**Task description**:
In the material below, find every line containing "impactstatement" and copy that line.
####################
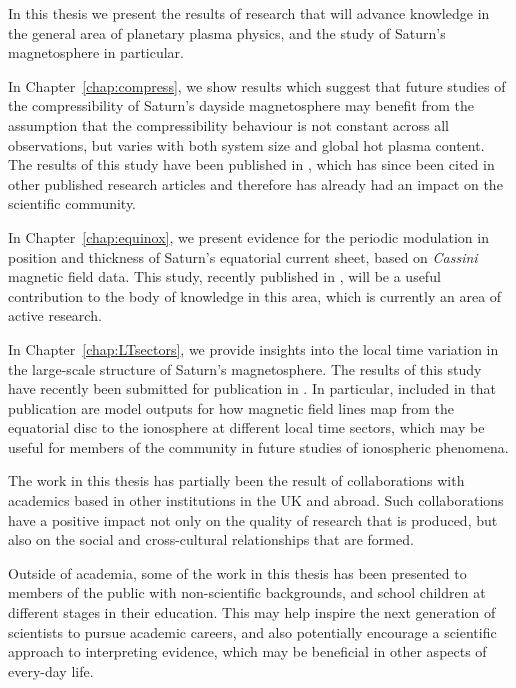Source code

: \begin{impactstatement} %
In this thesis we present the results of research that will advance knowledge in the general area of planetary plasma physics, and the study of Saturn's magnetosphere in particular. 

In Chapter~\ref{chap:compress}, we show results which suggest that future studies of the compressibility of Saturn's dayside magnetosphere may benefit from the assumption that the compressibility behaviour is not constant across all observations,  but varies with both system size and global hot plasma content. The results of this study have been published in \citet{sorba2017}, which has since been cited in other published research articles and therefore has already had an impact on the scientific community. 

In Chapter~\ref{chap:equinox}, we present evidence for the periodic modulation in position and thickness of Saturn's equatorial current sheet, based on \textit{Cassini} magnetic field data. This study, recently published in \citet{sorba2018}, will be a useful contribution to the body of knowledge in this area, which is currently an area of active research.

In Chapter~\ref{chap:LTsectors}, we provide insights into the local time variation in the large-scale structure of Saturn's magnetosphere. 
The results of this study have recently been submitted for publication in \citet{sorba2019}. In particular, included in that publication are model outputs for how magnetic field lines map from the equatorial disc to the ionosphere at different local time sectors, which may be useful for members of the community in future studies of ionospheric phenomena.

The work in this thesis has partially been the result of collaborations with academics based in other institutions in the UK and abroad. Such collaborations have a positive impact not only on the quality of research that is produced, but also on the social and cross-cultural relationships that are formed.

Outside of academia, some of the work in this thesis has been presented to members of the public with non-scientific backgrounds, and school children at different stages in their education. This may help inspire the next generation of scientists to pursue academic careers, and also potentially encourage a scientific approach to interpreting evidence, which may be beneficial in other aspects of every-day life.


\end{impactstatement}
####################
**Reply to the exercise**:
: \begin{impactstatement} %
\end{impactstatement}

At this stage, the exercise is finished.